::: Input data :::

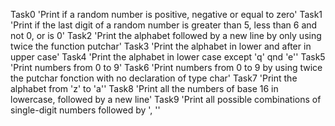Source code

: Task0 'Print if a random number is positive, negative or equal to zero'
Task1 'Print if the last digit of a random number is greater than 5, less than 6 and not 0, or is 0'
Task2 'Print the alphabet followed by a new line by only using twice the function putchar'
Task3 'Print the alphabet in lower and after in upper case'
Task4 'Print the alphabet in lower case except 'q' qnd 'e''
Task5 'Print numbers from 0 to 9'
Task6 'Print numbers from 0 to 9 by using twice the putchar fonction with no declaration of type char'
Task7 'Print the alphabet from 'z' to 'a''
Task8 'Print all the numbers of base 16 in lowercase, followed by a new line'
Task9 'Print all possible combinations of single-digit numbers followed by ', ''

:::

Assigned task:
Return the listing unchanged except for the pictures, which should be dropped.

Reply to the exercise:
Source code

: Task0 'Print if a random number is positive, negative or equal to zero'
Task1 'Print if the last digit of a random number is greater than 5, less than 6 and not 0, or is 0'
Task2 'Print the alphabet followed by a new line by only using twice the function putchar'
Task3 'Print the alphabet in lower and after in upper case'
Task4 'Print the alphabet in lower case except 'q' qnd 'e''
Task5 'Print numbers from 0 to 9'
Task6 'Print numbers from 0 to 9 by using twice the putchar fonction with no declaration of type char'
Task7 'Print the alphabet from 'z' to 'a''
Task8 'Print all the numbers of base 16 in lowercase, followed by a new line'
Task9 'Print all possible combinations of single-digit numbers followed by ', ''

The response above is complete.